Breathing deeply, we began to suck the sweet smoke of the fume into
our lungs. Aniti’s fingers gripped me tightly; I had a feeling she
was not without fear herself at that time.

As Aniti had
predicted, when we passed into the soulscape, we emerged into a
landscape of exuberant radiance, where everything was gilded with
light.
Yes,
I thought,
this is indeed the summer land of
childhood.
Our presence was the only dark thing there.

Normally, when
a scaper enters the soulscape, the Fear will come to flap around
their head. Its guises vary; sometimes it is just a black wing of
darkness, sometimes an ugly and malevolent apparition but, whatever
its shape, the Fear is a senseless force. It has no consciousness
and therefore lacks the instinct for self-preservation. To defeat
it, a soulscaper has only to visualise weapons of a suitable
nature. The material of the soulscape is malleable; it is possible
to form anything you need there, simply by the power of thought,
whether that is fire, or steel or ice. Sometimes, confrontation
alone will expel a weak fragment of the fear; you can chase it away
or simply visualise its evaporation, order it to depart.
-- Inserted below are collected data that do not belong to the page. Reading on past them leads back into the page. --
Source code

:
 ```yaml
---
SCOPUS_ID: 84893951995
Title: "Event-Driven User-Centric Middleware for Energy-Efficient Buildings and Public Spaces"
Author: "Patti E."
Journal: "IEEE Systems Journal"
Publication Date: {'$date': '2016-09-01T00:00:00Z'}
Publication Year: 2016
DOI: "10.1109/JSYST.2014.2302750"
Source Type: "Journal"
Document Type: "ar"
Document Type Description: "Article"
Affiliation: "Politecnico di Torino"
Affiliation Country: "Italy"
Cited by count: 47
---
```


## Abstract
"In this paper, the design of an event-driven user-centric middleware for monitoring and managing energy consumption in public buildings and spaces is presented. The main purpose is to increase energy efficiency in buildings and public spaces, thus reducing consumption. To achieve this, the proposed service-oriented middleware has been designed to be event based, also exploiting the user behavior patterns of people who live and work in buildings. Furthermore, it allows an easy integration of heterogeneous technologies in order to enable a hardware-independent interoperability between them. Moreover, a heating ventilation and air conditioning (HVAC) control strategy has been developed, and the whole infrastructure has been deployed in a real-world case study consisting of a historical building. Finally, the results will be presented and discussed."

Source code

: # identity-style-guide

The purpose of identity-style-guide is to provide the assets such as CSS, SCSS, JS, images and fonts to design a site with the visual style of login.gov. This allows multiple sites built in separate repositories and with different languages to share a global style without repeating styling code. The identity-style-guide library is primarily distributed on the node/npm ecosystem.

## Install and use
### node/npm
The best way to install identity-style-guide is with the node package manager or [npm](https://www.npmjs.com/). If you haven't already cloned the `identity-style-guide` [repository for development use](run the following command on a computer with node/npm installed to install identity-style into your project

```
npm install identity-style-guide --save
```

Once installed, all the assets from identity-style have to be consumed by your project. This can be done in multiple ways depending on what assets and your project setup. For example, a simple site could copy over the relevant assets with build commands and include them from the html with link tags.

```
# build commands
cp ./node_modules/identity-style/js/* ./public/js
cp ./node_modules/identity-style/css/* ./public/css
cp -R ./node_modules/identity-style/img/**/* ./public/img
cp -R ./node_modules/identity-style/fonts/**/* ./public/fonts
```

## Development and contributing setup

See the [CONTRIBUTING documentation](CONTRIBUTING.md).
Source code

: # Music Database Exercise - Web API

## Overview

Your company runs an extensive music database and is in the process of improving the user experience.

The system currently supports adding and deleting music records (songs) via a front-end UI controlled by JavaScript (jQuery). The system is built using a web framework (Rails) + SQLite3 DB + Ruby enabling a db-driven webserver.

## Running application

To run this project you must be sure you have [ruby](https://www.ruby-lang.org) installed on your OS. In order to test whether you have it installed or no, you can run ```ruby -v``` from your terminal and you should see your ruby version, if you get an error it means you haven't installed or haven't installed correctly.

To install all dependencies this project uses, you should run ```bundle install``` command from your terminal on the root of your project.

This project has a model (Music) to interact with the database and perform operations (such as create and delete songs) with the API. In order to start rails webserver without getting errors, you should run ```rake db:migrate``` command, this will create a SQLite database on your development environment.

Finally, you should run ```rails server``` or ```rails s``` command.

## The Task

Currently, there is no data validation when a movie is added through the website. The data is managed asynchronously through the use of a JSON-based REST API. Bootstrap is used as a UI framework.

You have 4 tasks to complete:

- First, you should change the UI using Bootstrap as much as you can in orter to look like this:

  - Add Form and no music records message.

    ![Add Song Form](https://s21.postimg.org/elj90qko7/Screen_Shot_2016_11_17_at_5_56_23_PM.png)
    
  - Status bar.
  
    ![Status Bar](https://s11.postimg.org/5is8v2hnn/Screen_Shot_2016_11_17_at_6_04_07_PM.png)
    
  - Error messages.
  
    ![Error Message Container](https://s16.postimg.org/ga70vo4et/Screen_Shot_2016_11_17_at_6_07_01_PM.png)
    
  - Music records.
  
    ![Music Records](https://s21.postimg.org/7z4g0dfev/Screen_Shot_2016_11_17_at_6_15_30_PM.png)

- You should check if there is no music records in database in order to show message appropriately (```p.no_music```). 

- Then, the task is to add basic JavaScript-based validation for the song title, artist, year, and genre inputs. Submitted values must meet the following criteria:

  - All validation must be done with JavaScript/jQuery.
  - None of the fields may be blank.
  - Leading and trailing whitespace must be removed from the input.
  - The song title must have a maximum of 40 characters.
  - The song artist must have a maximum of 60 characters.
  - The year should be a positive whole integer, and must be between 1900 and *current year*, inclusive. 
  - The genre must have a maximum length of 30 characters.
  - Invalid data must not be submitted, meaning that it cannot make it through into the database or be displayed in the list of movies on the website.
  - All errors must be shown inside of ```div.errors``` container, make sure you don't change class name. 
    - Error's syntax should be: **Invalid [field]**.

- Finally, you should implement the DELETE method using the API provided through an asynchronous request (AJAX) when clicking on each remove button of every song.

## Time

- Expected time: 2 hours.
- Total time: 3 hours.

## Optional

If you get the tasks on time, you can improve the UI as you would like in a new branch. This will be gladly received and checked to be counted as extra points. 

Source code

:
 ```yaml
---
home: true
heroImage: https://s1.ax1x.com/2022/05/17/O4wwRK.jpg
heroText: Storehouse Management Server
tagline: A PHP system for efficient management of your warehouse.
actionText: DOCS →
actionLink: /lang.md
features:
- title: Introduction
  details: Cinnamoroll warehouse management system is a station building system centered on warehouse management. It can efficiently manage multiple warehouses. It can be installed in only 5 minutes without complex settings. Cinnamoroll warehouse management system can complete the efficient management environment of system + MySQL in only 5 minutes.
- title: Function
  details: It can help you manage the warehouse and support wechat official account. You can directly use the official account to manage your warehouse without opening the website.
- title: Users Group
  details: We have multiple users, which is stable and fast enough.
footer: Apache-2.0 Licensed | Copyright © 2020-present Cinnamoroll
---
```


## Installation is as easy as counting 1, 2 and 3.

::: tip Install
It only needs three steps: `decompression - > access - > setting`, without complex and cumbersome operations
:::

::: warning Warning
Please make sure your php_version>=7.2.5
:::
Conflicts
vary. There is rarely any need for a scaper to roam a great
distance into the soulscape, because the Fear will come hurtling
towards them like a stupid, savage dog. However, in this case, it
seemed Aniti might have been right in her assumptions. The Fear, if
it was here at all, was in hiding, or at least disguised in some
way. I felt uneasy with the implications in that. Could the Fear
develop intelligence, a kind of survival instinct? Was that the new
demon we were facing, Fear with consciousness? Would that explain
all the strange phenomena occurring? I hoped not. If the Fear had
evolved significantly, then soulscapers would have to develop a
more puissant form of combat to defeat it.

I perceived
Aniti and Juro as bright globes of white light beside me. It took
them a while to assume a definite shape - which was a manifestation
of their inexperience. I too had found it difficult to manipulate
my own form in the soulscape during my first scaping range. Sending
them a reassuring pulse of sympathetic thought, I concentrated on
our surroundings. For a moment or two, I extended my consciousness
outwards, hoping it would brush up against something suspicious,
some core of condensed matter. I found nothing. There were spots of
heat that suggested event-plays of some kind, but they held no
taint of Fear. If anything, they were concentrations of pleasure.
On an impulse, I changed tack, and advised the others to focus on
these areas of ecstasy instead of trying to locate pockets of Fear.
It was a gamble, and I disliked gambles in the soulscape, but we
had nothing else to go on.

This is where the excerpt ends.